Dylan and Kozelek both draw from deep tradition, just two divergent ones. Dylan never quite abandoned the symbolism and mythopoetics of his mid-60’s catalogue, fusing it with pop and confessional folk songs to flit in between the most detailed observations and broad mythic incantation. Go back and listen to “Shelter From The Storm” to reacquaint yourself. But Kozelek’s lyrics never reach for the mythic register. They stay fixed firmly, not just in the details of Kozelek’s life, but cocooned within his own subjective experience of his life. These observations and confessions are written in the cadence of everyday conversation, and in time with the rhythms of the common world: campfire monologues, the local paper, dinner talk, snippets of conversations overheard at parties.

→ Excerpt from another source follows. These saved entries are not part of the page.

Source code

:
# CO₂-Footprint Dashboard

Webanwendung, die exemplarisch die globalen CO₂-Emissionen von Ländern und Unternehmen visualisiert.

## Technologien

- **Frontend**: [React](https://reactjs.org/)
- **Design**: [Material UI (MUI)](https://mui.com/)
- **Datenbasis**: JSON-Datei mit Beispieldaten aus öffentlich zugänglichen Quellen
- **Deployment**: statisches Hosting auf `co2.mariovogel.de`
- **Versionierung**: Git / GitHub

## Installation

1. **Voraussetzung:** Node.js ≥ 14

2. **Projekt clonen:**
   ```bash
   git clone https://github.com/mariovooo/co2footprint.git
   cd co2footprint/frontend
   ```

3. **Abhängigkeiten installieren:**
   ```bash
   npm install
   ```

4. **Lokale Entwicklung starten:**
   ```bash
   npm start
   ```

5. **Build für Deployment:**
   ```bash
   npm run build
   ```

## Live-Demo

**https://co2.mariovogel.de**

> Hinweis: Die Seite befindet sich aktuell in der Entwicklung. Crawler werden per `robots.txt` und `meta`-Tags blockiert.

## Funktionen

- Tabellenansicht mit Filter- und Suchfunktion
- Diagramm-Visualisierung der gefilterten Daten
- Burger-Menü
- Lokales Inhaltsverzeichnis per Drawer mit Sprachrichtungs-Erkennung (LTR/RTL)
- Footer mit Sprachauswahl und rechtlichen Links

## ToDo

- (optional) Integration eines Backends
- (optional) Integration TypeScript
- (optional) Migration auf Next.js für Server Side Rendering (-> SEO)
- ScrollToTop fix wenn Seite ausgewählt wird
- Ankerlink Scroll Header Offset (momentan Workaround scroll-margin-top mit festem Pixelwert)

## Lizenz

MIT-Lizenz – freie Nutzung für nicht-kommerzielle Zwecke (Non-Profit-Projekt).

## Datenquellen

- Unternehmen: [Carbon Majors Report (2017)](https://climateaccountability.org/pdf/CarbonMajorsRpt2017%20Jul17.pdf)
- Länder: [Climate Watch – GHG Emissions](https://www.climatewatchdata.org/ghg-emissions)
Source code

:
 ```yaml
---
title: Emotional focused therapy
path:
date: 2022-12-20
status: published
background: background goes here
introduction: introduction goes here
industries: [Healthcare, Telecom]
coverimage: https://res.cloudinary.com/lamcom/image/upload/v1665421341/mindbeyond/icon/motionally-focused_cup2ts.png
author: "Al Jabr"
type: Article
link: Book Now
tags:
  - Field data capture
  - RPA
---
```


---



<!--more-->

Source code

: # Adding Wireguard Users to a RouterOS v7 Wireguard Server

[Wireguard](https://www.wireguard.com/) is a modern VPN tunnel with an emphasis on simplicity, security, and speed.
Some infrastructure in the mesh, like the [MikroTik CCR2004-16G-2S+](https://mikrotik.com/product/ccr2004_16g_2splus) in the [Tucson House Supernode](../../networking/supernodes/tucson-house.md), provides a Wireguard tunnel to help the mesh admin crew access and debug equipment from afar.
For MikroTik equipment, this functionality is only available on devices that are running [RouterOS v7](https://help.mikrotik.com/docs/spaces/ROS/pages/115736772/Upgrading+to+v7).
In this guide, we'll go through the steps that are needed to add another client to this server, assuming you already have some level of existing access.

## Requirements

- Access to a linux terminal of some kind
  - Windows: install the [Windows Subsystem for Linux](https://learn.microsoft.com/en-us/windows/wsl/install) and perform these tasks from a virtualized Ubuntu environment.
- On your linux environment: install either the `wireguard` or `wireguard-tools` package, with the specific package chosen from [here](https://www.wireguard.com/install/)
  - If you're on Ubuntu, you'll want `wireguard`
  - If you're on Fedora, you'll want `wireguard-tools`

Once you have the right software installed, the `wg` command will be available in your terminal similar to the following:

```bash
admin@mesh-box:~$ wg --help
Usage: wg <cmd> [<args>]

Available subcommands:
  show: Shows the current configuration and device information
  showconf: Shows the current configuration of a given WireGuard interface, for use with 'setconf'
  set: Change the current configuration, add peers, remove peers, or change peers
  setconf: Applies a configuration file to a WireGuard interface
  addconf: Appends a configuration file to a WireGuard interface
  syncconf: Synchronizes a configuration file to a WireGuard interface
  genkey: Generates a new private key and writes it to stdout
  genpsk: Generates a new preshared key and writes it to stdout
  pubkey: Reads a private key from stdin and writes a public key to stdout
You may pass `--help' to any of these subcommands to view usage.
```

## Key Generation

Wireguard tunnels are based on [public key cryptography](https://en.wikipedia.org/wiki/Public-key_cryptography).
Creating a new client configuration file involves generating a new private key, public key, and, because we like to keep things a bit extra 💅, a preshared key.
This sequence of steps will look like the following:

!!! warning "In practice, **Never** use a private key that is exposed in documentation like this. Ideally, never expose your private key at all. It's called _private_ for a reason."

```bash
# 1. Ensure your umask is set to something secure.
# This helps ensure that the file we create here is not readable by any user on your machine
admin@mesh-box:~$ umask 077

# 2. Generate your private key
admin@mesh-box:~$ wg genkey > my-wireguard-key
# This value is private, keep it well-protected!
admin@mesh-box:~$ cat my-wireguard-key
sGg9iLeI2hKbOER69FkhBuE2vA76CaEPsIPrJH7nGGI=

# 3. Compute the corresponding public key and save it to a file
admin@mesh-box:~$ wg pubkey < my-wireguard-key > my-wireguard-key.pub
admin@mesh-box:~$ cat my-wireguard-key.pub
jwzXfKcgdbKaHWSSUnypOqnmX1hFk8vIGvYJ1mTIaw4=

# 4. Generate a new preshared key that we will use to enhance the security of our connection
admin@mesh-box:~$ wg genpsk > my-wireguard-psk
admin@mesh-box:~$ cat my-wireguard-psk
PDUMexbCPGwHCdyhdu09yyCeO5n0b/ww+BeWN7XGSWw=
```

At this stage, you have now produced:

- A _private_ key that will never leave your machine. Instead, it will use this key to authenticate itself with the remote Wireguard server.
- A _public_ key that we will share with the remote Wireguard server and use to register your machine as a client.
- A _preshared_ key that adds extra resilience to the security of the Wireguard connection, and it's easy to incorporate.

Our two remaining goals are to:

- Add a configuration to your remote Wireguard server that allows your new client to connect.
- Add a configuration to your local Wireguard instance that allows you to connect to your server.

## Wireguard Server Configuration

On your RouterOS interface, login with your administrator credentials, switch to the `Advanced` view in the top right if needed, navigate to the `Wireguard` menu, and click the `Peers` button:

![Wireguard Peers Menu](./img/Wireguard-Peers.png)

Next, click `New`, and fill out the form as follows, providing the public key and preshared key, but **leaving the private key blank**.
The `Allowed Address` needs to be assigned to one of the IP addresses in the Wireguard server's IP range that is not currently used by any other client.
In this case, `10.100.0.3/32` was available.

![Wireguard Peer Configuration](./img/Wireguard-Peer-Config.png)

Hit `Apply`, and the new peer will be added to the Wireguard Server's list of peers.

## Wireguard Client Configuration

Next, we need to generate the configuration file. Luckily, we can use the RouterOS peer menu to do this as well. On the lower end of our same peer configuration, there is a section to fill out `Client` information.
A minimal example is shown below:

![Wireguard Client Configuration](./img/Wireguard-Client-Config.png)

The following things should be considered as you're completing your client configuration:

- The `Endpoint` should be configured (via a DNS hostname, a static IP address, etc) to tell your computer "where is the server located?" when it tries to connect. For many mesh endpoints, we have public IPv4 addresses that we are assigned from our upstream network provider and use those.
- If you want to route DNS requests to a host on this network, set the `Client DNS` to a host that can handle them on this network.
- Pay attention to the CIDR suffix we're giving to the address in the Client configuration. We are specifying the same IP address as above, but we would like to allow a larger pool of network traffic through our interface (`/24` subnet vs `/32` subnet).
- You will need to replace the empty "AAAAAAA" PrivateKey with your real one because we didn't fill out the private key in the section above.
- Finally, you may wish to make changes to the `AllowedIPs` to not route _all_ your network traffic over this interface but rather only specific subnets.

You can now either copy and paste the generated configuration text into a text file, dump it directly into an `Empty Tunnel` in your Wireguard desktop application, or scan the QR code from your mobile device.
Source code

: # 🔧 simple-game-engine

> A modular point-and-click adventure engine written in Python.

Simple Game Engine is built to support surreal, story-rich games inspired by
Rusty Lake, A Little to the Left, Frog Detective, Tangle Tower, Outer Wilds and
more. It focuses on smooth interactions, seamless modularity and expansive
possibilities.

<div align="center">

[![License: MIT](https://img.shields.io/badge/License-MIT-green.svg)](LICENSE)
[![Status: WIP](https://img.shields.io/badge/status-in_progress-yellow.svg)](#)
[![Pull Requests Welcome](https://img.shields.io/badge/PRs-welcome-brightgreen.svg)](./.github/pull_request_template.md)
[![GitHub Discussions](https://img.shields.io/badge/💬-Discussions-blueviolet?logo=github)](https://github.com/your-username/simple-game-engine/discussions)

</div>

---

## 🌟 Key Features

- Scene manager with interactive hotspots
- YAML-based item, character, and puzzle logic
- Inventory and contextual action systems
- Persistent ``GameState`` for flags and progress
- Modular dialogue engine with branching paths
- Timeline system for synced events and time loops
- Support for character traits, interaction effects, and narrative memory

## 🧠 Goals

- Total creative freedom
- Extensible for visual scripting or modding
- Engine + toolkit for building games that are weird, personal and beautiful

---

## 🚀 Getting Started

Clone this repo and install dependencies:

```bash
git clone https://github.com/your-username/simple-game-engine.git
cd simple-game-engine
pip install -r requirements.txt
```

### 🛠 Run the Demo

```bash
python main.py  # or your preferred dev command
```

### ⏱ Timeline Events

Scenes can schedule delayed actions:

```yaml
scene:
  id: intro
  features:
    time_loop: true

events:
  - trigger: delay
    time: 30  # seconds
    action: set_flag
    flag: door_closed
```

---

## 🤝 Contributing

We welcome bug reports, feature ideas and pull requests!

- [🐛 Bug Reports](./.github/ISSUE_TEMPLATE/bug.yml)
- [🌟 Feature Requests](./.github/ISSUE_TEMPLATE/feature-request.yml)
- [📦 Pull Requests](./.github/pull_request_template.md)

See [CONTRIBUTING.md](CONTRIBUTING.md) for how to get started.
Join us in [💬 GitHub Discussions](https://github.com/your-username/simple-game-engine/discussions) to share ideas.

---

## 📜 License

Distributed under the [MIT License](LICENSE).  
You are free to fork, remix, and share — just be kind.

Using unadorned and accessible language to explore the individual experience is a decidedly modern tradition that counts Montaigne among its forefathers, moves through Wordsworth’s preface to his Lyrical Ballads, and makes its way into American poetry by way of Robert Creeley. Creeley could have easily been commenting on Kozelek’s lyrics when he wrote: “All that would matter to me, finally, as a writer, is that the scale and the place of our common living be recognized, and that the mundane in that simple emphasis be acknowledged.” Kozelek’s lyrics, like Creeley’s poetry, celebrate the “scale and place and of our common living.”
If I had to guess, I would think Kozelek would be embarrassed to be mentioned in the same breath as Montaigne and Creeley. He seems like a humble guy. But his humility is itself the heart of his genius. Celebrities make bad art because their fevered egos are trapped in the weird distorted world that’s been created for them. They don’t see things as they are, especially themselves. As Ambrose Bierce wrote of Montaigne, “… so great is his humility that he does not think it important that we see not Montaigne. He so forgets himself that he employs no artifice to make us forget him.” Lyrically, Kozelek forgets to not mention himself in the process of helping us to remember our own lives. His plainness and humility give him the perspective required to create the most penetrating and honest music currently being recorded in America. It’s an exaltation of the ordinary that runs counter to the disposable make-believe realities of popular culture. It’s the triumph of actual people over the empty mirage of celebrity.